Brig Gen. Anam writes: "Mr. Howell so proudly announces his belief in democracy and its centrality in the existence of his country but cannot convince his country's greatest ally to accord the same benefits to others. That is why the Palestinians have to suffer both economically and physically for choosing, democratically, a party they feel would deliver their future to them. The US would have nothing to do with a government made up of terrorists, yet feels no compunction in arming a state to the teeth whose main strategy for achieving their own independence from the British was terrorist violence. All the talks by Mr. Howells of rejection of oppression sound hollow under these circumstances."

Brig. Gen. Anam may take a look at what Ghazi Hamad, spokesman for Hamas, recently wrote in the Palestinian newspaper Al Ayyam. He broke the taboo by calling the Palestinians to stop blaming Israel for all their ills, and look instead at their own failures. "Gaza is suffering under the yoke of anarchy and the swords of thugs," Ghazi Hamad wrote in a commentary on August 27.

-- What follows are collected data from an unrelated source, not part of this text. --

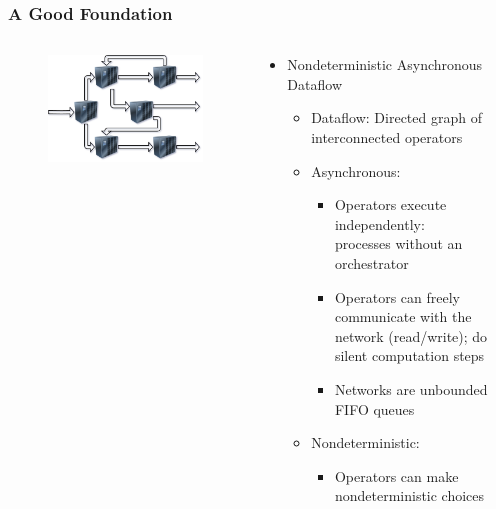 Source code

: \documentclass[fleqn,aspectratio=169,10pt]{beamer}
\begin{document}
\begin{frame}[fragile]
  \frametitle{A Good Foundation}
  \begin{columns}
    \begin{column}{.35\textwidth}
      \begin{figure}
        \centering
        \includegraphics[width=1\textwidth]{network.png}
      \end{figure}
    \end{column}
    \begin{column}{.65\textwidth}
      \begin{itemize}
        \item Nondeterministic Asynchronous Dataflow
              \begin{itemize}
                \pause
                \item Dataflow: Directed graph of interconnected operators
                \pause
                \item Asynchronous:
                      \begin{itemize}
                        \item Operators execute independently:\\ processes without an orchestrator
                        \item Operators can freely communicate with the network (read/write); do silent computation steps
                        \item Networks are unbounded FIFO queues
                      \end{itemize}
                \pause
                \item Nondeterministic:
                      \begin{itemize}
                        \item Operators can make nondeterministic choices
                      \end{itemize}
              \end{itemize}
      \end{itemize}
    \end{column}
  \end{columns}
\end{frame}
\end{document}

Brig. Anam may also be reminded that democracy is not simply about winning the election. It is also about what you do after the election. Hitler was also elected democratically and Britain and France negotiated with him on this basis, with disastrous consequence. Interestingly, Hitler also wanted to destroy the Jews. Hitler managed to work up a considerable number of his compatriots to a frenzy of homicidal fury against the Jews, even though the latter amounted to only one per cent of the German population. And the post-war Polish government did even better: that bungling and paranoid communist regime produced anti-Semitism without any Jews at all. Survivors of Poland's once thriving Jewish community had emigrated after the war. Even if the Hamas is able to destroy Israel, it will continue to blame Jews for its own failures. But clearly, people such as Ghazi Hamad, who live in Gaza, seem to have lost patience with such tactics.

In Lebanon, after a few days of euphoria over Hezbollah's "victory", many prominent Shiite Lebanese leaders are speaking out against Hezbollah. Sayyed Ali Al-Amin, a prominent Shiite cleric, has broken years of silence to criticise Hezbollah for provoking the war, and has called for its disarmament. Mona Fayed, a prominent Shiite academic in Beirut, wrote an op-ed published in An Nahar a week earlier, where she asks "Who is a Shiite in Lebanon?" answering her own question she said "A Shiite is he who takes his instructions from Iran, terrorises fellow believers into silence, and leads the nation into catastrophe."

As for western foreign policies, foreign policies of all true democratic countries are guided by their national interests and not the interests of the ruling elites as in Iran.